I am a hands-on scientist and thrive on collecting data. By being in the field and collecting data, I have learned what is needed by the community and how I would change what is available to make it a better instrument for the science that is happening now. The scientific community is evolving into a more inclusive science where general consumers are interested in what others have been studying for decades. This means that the instrumentation has to adapt as well so people who do not have PhDs can still get information they want and can take control of their health and environmental impact. We, as scientists, can then also use this data for a universal understanding of how particles evolve and travel in the air.

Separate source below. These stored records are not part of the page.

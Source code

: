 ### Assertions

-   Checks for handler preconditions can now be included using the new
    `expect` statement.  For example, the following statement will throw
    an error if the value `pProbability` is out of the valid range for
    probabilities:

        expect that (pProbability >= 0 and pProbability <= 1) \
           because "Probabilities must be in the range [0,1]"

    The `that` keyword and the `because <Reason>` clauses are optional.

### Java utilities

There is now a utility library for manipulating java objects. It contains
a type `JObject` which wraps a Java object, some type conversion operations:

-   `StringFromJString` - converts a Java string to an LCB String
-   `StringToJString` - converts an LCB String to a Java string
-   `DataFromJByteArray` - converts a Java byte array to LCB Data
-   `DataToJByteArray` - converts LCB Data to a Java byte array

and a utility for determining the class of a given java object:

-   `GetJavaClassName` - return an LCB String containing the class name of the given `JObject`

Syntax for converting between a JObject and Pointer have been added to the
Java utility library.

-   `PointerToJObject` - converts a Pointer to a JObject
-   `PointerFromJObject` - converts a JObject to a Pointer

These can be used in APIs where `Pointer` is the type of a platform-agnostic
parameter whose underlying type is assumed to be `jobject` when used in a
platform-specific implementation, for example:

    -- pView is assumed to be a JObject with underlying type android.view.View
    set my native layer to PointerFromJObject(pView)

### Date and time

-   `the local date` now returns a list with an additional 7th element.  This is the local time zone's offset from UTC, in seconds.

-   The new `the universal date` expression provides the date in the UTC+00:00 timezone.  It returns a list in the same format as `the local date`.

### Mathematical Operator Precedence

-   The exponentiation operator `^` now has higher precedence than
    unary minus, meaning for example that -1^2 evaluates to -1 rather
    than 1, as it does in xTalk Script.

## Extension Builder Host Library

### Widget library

Jack Davis received a distinction for creating software that reconstructed in 3D a tennis match from single camera television footage. It was part of his thesis for the MPhil in Machine Learning and Machine Intelligence at Cambridge. Despite being proud of the project, he says it still looked like a video game.
So I became interested in an area of computer vision called novel-view-synthesis/neural rendering, which in the future I believe can address some of the limitations of my proof-of-concept: namely the lack of photo-realism and the lack of generalisability to any real-life scene. That’s when I decided I wanted to form a start-up with this vision in mind.
Jack’s innovation promises the opposite of what video gaming offers. Instead of enabling gamers to enter a virtual environment, Loci’s technology will allow immersion in real-life events and spaces.
He explains what a ‘photo-realistic rendering engine for real-life video content’ will require of his company, Loci.
‘photo-realistic’: We need the output video content from the ‘virtual camera’ to look indistinguishable from what the video content would look like from a physical camera.
‘rendering engine’: Like the video-game engines, but focused on rendering real-life scenes from new viewpoints – even when there is not a physical camera placed at that position.
‘real-life video content:’ Unlike video-game engines, the input to this rendering engine is images or video footage of real-life events or scenes, not 3D objects.
It may seem far-fetched but in two years’ time Jack says we won’t be able to tell whether video content on TV, social media or film has been captured from a physical camera or a ‘virtual camera.’
The merging of interactive virtual world experiences and the physical world has begun and is only going to grow. Examples include Facebook’s rebrand and focus on the ‘Metaverse’ including a $10 billion investment in the space, or Epic Games’ first virtual concert hosted live to 80 million people inside a video game. So there could not be a better time to start building the rendering infrastructure to make this happen. Simultaneously, the same underlying technology can be used to create more engaging and dynamic video footage in the more tangible viewing mediums, such as TV and smartphone, without having to wait for the ‘metaverse’ to become a reality before being profitable.
This means you will be able to watch a tennis match from the perspective of Roger Federer or be on stage with your favourite musician – all from the comfort of your living room. ‘Or you could even create your own immersive experiences of your holidays, which distant relatives could join in virtual reality,’ he says.
After studying at Warwick, Jack worked in hedge fund consultancy for five years, building statistical and machine learning models for the finance and sports industries.
I decided I wanted to pursue something more entrepreneurial, so I applied to the MPhil in Machine Learning & Machine Intelligence at Cambridge to have the freedom to develop computer vision software in this space, whilst learning about other interesting areas of machine learning and providing the foundation for launching my own company.
The Hellings Trinity Bradfield Prize started out life as the Geoffrey Hellings Prize for Innovation in Creativity in Science and Technology as a result of a donation from the family of Geoffrey Hellings, a student at Trinity in the 1920s.